● Your objective: Throughout the listing below, show every line in which "geliefert" occurs.

● Data records:
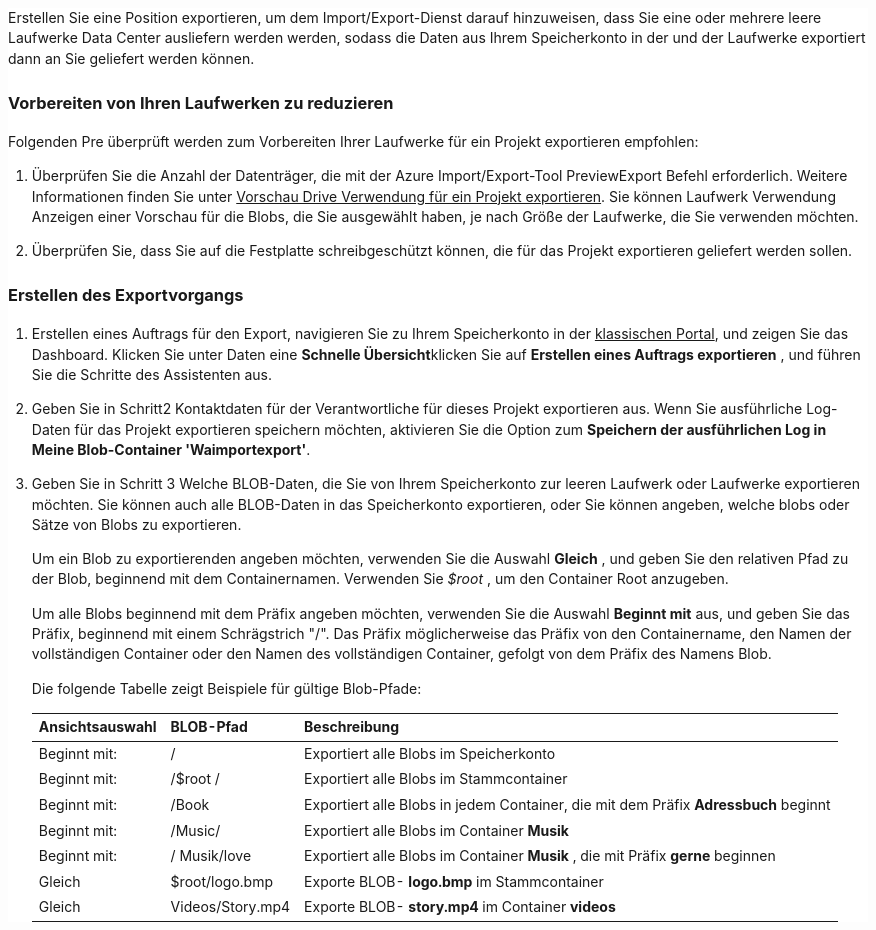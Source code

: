 Erstellen Sie eine Position exportieren, um dem Import/Export-Dienst darauf hinzuweisen, dass Sie eine oder mehrere leere Laufwerke Data Center ausliefern werden werden, sodass die Daten aus Ihrem Speicherkonto in der und der Laufwerke exportiert dann an Sie geliefert werden können.

### <a name="prepare-your-drives"></a>Vorbereiten von Ihren Laufwerken zu reduzieren

Folgenden Pre überprüft werden zum Vorbereiten Ihrer Laufwerke für ein Projekt exportieren empfohlen:

1. Überprüfen Sie die Anzahl der Datenträger, die mit der Azure Import/Export-Tool PreviewExport Befehl erforderlich. Weitere Informationen finden Sie unter [Vorschau Drive Verwendung für ein Projekt exportieren](https://msdn.microsoft.com/library/azure/dn722414.aspx). Sie können Laufwerk Verwendung Anzeigen einer Vorschau für die Blobs, die Sie ausgewählt haben, je nach Größe der Laufwerke, die Sie verwenden möchten.

2. Überprüfen Sie, dass Sie auf die Festplatte schreibgeschützt können, die für das Projekt exportieren geliefert werden sollen.

### <a name="create-the-export-job"></a>Erstellen des Exportvorgangs

1.  Erstellen eines Auftrags für den Export, navigieren Sie zu Ihrem Speicherkonto in der [klassischen Portal](https://manage.windowsazure.com), und zeigen Sie das Dashboard. Klicken Sie unter Daten eine **Schnelle Übersicht**klicken Sie auf **Erstellen eines Auftrags exportieren** , und führen Sie die Schritte des Assistenten aus.

2.  Geben Sie in Schritt2 Kontaktdaten für der Verantwortliche für dieses Projekt exportieren aus. Wenn Sie ausführliche Log-Daten für das Projekt exportieren speichern möchten, aktivieren Sie die Option zum **Speichern der ausführlichen Log in Meine Blob-Container 'Waimportexport'**.

3.  Geben Sie in Schritt 3 Welche BLOB-Daten, die Sie von Ihrem Speicherkonto zur leeren Laufwerk oder Laufwerke exportieren möchten. Sie können auch alle BLOB-Daten in das Speicherkonto exportieren, oder Sie können angeben, welche blobs oder Sätze von Blobs zu exportieren.

    Um ein Blob zu exportierenden angeben möchten, verwenden Sie die Auswahl **Gleich** , und geben Sie den relativen Pfad zu der Blob, beginnend mit dem Containernamen. Verwenden Sie *$root* , um den Container Root anzugeben.

    Um alle Blobs beginnend mit dem Präfix angeben möchten, verwenden Sie die Auswahl **Beginnt mit** aus, und geben Sie das Präfix, beginnend mit einem Schrägstrich "/". Das Präfix möglicherweise das Präfix von den Containername, den Namen der vollständigen Container oder den Namen des vollständigen Container, gefolgt von dem Präfix des Namens Blob.

    Die folgende Tabelle zeigt Beispiele für gültige Blob-Pfade:

    Ansichtsauswahl|BLOB-Pfad|Beschreibung
    ---|---|---
    Beginnt mit:|/|Exportiert alle Blobs im Speicherkonto
    Beginnt mit:|/$root /|Exportiert alle Blobs im Stammcontainer
    Beginnt mit:|/Book|Exportiert alle Blobs in jedem Container, die mit dem Präfix **Adressbuch** beginnt
    Beginnt mit:|/Music/|Exportiert alle Blobs im Container **Musik**
    Beginnt mit:|/ Musik/love|Exportiert alle Blobs im Container **Musik** , die mit Präfix **gerne** beginnen
    Gleich|$root/logo.bmp|Exporte BLOB- **logo.bmp** im Stammcontainer
    Gleich|Videos/Story.mp4|Exporte BLOB- **story.mp4** im Container **videos**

● Output:
: Erstellen Sie eine Position exportieren, um dem Import/Export-Dienst darauf hinzuweisen, dass Sie eine oder mehrere leere Laufwerke Data Center ausliefern werden werden, sodass die Daten aus Ihrem Speicherkonto in der und der Laufwerke exportiert dann an Sie geliefert werden können.
2. Überprüfen Sie, dass Sie auf die Festplatte schreibgeschützt können, die für das Projekt exportieren geliefert werden sollen.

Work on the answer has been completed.